• Raw data:
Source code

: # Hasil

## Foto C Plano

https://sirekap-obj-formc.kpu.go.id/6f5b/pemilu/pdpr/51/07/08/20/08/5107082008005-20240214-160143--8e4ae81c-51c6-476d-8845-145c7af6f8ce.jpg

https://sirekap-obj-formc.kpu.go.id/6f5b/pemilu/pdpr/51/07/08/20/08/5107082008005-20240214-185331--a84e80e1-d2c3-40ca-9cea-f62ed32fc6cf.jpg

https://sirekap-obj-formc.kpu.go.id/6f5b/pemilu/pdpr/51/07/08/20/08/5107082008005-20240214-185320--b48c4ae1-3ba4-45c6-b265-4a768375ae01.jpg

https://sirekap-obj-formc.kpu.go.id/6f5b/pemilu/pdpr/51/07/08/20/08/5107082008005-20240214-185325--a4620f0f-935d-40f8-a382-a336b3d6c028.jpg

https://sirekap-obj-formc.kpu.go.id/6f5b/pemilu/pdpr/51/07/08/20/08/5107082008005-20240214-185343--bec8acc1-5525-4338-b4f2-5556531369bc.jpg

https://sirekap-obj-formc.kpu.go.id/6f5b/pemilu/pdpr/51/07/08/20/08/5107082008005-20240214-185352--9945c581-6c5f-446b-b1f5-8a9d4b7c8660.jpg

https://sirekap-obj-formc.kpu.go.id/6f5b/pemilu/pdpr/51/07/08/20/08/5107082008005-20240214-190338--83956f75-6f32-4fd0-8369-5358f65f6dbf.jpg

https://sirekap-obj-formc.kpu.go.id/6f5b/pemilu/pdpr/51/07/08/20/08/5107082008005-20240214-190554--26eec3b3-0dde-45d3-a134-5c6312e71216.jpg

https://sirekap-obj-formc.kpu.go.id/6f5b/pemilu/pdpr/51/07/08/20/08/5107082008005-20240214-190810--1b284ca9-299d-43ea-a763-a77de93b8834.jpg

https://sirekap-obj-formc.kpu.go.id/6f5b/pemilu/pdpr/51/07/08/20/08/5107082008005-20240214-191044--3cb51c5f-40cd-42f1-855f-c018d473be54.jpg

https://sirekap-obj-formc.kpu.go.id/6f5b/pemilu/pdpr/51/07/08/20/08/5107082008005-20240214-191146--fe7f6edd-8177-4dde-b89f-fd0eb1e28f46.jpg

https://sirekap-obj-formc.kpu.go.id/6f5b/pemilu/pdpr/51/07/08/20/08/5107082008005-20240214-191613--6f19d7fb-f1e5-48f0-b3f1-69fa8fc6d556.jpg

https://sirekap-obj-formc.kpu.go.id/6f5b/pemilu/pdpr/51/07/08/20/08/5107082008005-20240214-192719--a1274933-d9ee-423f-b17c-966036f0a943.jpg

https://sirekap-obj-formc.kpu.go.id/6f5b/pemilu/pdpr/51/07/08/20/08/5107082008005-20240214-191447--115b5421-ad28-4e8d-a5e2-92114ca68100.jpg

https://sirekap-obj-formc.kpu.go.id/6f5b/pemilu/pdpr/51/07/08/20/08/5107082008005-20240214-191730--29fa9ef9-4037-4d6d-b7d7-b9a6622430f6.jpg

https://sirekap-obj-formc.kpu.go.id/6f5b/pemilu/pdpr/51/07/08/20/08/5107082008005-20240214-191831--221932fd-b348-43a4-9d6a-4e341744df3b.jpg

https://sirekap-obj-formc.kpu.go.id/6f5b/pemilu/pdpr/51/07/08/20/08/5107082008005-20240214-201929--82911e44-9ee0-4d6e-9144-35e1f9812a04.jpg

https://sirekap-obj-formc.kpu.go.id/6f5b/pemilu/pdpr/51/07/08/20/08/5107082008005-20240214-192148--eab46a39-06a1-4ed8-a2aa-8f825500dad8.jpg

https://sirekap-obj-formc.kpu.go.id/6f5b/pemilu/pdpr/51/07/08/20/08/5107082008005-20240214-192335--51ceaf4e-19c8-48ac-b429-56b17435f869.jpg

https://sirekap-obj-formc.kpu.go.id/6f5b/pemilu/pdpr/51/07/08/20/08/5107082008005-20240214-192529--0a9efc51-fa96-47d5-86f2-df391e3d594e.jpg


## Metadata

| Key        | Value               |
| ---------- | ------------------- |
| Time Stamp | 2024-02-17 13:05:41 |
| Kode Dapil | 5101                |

• Problem statement: Without altering anything, print all of the data again.

• Result of this task:
Source code

: # Hasil

## Foto C Plano

https://sirekap-obj-formc.kpu.go.id/6f5b/pemilu/pdpr/51/07/08/20/08/5107082008005-20240214-160143--8e4ae81c-51c6-476d-8845-145c7af6f8ce.jpg

https://sirekap-obj-formc.kpu.go.id/6f5b/pemilu/pdpr/51/07/08/20/08/5107082008005-20240214-185331--a84e80e1-d2c3-40ca-9cea-f62ed32fc6cf.jpg

https://sirekap-obj-formc.kpu.go.id/6f5b/pemilu/pdpr/51/07/08/20/08/5107082008005-20240214-185320--b48c4ae1-3ba4-45c6-b265-4a768375ae01.jpg

https://sirekap-obj-formc.kpu.go.id/6f5b/pemilu/pdpr/51/07/08/20/08/5107082008005-20240214-185325--a4620f0f-935d-40f8-a382-a336b3d6c028.jpg

https://sirekap-obj-formc.kpu.go.id/6f5b/pemilu/pdpr/51/07/08/20/08/5107082008005-20240214-185343--bec8acc1-5525-4338-b4f2-5556531369bc.jpg

https://sirekap-obj-formc.kpu.go.id/6f5b/pemilu/pdpr/51/07/08/20/08/5107082008005-20240214-185352--9945c581-6c5f-446b-b1f5-8a9d4b7c8660.jpg

https://sirekap-obj-formc.kpu.go.id/6f5b/pemilu/pdpr/51/07/08/20/08/5107082008005-20240214-190338--83956f75-6f32-4fd0-8369-5358f65f6dbf.jpg

https://sirekap-obj-formc.kpu.go.id/6f5b/pemilu/pdpr/51/07/08/20/08/5107082008005-20240214-190554--26eec3b3-0dde-45d3-a134-5c6312e71216.jpg

https://sirekap-obj-formc.kpu.go.id/6f5b/pemilu/pdpr/51/07/08/20/08/5107082008005-20240214-190810--1b284ca9-299d-43ea-a763-a77de93b8834.jpg

https://sirekap-obj-formc.kpu.go.id/6f5b/pemilu/pdpr/51/07/08/20/08/5107082008005-20240214-191044--3cb51c5f-40cd-42f1-855f-c018d473be54.jpg

https://sirekap-obj-formc.kpu.go.id/6f5b/pemilu/pdpr/51/07/08/20/08/5107082008005-20240214-191146--fe7f6edd-8177-4dde-b89f-fd0eb1e28f46.jpg

https://sirekap-obj-formc.kpu.go.id/6f5b/pemilu/pdpr/51/07/08/20/08/5107082008005-20240214-191613--6f19d7fb-f1e5-48f0-b3f1-69fa8fc6d556.jpg

https://sirekap-obj-formc.kpu.go.id/6f5b/pemilu/pdpr/51/07/08/20/08/5107082008005-20240214-192719--a1274933-d9ee-423f-b17c-966036f0a943.jpg

https://sirekap-obj-formc.kpu.go.id/6f5b/pemilu/pdpr/51/07/08/20/08/5107082008005-20240214-191447--115b5421-ad28-4e8d-a5e2-92114ca68100.jpg

https://sirekap-obj-formc.kpu.go.id/6f5b/pemilu/pdpr/51/07/08/20/08/5107082008005-20240214-191730--29fa9ef9-4037-4d6d-b7d7-b9a6622430f6.jpg

https://sirekap-obj-formc.kpu.go.id/6f5b/pemilu/pdpr/51/07/08/20/08/5107082008005-20240214-191831--221932fd-b348-43a4-9d6a-4e341744df3b.jpg

https://sirekap-obj-formc.kpu.go.id/6f5b/pemilu/pdpr/51/07/08/20/08/5107082008005-20240214-201929--82911e44-9ee0-4d6e-9144-35e1f9812a04.jpg

https://sirekap-obj-formc.kpu.go.id/6f5b/pemilu/pdpr/51/07/08/20/08/5107082008005-20240214-192148--eab46a39-06a1-4ed8-a2aa-8f825500dad8.jpg

https://sirekap-obj-formc.kpu.go.id/6f5b/pemilu/pdpr/51/07/08/20/08/5107082008005-20240214-192335--51ceaf4e-19c8-48ac-b429-56b17435f869.jpg

https://sirekap-obj-formc.kpu.go.id/6f5b/pemilu/pdpr/51/07/08/20/08/5107082008005-20240214-192529--0a9efc51-fa96-47d5-86f2-df391e3d594e.jpg


## Metadata

| Key        | Value               |
| ---------- | ------------------- |
| Time Stamp | 2024-02-17 13:05:41 |
| Kode Dapil | 5101                |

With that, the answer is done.